= Blessings Golf Club =

Private golf course in Johnson, Arkansas

Blessings Golf Club is a private, 18-hole golf course located along Clear Creek in Fayetteville, Arkansas. Blessings is accessible to Club members along with the University of Arkansas men’s and women’s golf teams. Its creation was funded by Tyson Foods Chairman John H. Tyson.

Blessings was designed by Robert Trent Jones Jr. and opened in June 2004.

== Course design and features ==
From the back tees, Blessings Golf Club has a rating of 80.9 and a slope of 155, making a course that its original designer, Robert Trent Jones Jr., called "strict" and "strong." Jones credited Club founder John H. Tyson with having significant input in the course design.

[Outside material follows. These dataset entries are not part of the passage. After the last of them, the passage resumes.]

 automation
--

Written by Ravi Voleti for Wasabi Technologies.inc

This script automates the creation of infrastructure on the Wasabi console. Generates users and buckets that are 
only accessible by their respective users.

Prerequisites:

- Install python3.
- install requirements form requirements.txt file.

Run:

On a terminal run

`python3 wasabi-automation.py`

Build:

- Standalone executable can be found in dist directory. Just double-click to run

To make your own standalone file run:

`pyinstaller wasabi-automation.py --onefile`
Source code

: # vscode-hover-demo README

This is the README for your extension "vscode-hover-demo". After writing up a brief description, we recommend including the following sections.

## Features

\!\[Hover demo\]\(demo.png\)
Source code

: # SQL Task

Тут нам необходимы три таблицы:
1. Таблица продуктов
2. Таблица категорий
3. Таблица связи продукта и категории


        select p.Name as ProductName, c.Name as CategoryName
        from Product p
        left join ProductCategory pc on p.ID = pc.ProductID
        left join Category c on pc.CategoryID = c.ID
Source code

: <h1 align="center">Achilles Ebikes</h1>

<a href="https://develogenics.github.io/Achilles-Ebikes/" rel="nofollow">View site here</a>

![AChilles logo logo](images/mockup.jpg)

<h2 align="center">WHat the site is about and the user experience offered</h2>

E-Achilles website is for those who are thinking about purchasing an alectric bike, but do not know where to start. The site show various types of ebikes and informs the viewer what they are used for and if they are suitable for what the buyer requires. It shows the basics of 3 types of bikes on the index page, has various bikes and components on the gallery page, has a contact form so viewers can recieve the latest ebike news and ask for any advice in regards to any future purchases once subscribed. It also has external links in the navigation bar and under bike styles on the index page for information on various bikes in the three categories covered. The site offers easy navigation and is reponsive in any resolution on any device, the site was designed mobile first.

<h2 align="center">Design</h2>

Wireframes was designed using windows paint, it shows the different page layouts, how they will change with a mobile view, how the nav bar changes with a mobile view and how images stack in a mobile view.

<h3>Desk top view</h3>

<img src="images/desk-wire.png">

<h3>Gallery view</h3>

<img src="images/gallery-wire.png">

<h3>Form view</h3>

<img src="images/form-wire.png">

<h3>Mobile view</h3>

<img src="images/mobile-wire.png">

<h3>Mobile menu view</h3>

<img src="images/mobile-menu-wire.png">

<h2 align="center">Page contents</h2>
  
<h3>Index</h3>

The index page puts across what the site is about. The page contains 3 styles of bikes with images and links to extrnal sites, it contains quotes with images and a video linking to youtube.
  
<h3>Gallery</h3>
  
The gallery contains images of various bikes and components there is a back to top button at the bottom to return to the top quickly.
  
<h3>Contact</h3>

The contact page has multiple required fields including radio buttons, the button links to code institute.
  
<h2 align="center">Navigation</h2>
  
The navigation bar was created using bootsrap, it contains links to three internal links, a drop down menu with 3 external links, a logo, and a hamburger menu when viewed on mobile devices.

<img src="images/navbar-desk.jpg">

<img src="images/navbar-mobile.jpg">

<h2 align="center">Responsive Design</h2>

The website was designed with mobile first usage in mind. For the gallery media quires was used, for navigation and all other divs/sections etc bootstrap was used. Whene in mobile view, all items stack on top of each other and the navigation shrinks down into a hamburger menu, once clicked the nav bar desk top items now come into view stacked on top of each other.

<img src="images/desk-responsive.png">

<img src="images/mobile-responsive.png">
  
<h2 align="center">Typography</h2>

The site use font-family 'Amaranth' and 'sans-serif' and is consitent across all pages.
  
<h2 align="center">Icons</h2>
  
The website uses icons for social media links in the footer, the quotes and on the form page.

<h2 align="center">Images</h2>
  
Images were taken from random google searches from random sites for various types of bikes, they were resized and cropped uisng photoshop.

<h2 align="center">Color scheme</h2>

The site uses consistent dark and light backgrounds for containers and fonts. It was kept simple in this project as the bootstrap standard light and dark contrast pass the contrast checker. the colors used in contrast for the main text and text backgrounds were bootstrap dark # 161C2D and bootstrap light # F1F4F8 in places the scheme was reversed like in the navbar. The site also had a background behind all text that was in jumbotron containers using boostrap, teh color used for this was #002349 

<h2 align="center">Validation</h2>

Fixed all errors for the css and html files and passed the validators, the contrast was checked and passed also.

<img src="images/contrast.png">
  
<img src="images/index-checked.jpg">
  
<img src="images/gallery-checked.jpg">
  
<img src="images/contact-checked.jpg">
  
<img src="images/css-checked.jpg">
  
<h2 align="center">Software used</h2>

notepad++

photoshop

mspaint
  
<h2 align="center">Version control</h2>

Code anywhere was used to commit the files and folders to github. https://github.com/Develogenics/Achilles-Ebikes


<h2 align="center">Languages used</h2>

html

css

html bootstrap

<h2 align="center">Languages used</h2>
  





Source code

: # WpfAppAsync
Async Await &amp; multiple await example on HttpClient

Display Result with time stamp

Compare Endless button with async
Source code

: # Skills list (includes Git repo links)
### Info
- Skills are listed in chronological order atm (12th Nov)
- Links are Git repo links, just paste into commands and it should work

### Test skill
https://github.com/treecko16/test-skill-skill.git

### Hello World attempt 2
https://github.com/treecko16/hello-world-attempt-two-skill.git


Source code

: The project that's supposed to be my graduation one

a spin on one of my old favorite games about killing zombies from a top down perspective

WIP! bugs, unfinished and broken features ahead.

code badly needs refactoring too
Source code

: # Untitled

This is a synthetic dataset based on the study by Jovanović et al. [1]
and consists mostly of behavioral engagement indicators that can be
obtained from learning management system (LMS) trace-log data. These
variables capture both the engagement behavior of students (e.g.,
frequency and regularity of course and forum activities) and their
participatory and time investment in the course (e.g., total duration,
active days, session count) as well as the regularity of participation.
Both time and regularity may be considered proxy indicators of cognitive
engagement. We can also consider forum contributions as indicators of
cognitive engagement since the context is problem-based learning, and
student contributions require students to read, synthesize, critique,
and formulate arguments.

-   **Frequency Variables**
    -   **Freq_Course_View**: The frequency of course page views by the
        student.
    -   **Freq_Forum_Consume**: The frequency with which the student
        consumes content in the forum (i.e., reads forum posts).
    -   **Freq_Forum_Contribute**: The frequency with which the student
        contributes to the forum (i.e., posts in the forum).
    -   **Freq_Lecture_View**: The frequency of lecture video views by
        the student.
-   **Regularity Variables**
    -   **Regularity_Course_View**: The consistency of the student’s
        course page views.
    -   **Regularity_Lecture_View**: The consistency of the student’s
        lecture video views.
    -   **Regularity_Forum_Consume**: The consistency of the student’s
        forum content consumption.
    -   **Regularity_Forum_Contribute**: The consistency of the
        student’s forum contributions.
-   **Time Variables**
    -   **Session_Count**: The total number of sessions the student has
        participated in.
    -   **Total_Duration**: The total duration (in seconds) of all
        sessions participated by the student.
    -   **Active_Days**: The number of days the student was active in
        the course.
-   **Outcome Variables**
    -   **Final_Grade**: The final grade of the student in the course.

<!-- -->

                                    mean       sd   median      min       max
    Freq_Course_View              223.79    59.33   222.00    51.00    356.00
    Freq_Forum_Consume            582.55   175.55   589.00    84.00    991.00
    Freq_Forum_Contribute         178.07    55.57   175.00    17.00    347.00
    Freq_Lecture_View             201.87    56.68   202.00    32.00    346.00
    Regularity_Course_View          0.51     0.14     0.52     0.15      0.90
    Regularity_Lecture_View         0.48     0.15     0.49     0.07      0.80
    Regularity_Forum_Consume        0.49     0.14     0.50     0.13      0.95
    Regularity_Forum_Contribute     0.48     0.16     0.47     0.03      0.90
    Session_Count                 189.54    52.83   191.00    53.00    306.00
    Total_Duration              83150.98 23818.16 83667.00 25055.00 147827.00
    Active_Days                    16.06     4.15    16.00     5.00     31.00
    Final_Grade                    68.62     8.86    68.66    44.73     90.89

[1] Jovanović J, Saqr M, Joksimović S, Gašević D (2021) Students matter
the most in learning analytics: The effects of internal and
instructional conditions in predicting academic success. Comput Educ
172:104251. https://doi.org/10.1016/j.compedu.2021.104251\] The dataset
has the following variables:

Blessings sits at an elevation of 1,339 feet and is routed in an “out-and-back” fashion featuring three par fives on the outward half and three par threes on the inward half. The course’s standard layout has a par of 72, but three adjustable holes create the option to play to a different par. Blessings measures at just over 7,800 yards in length.

Its topography is characterized by hilly elevation changes, cross-hazards, and bold green contours, with Clear Creek in play on several holes. The course, which uses a continuous 18-hole routing rather than two returning nines, continues through the Clear Creek floodplain and a plateau that rises to 65 feet above the floodplain, where it is bisected by a series of ravines.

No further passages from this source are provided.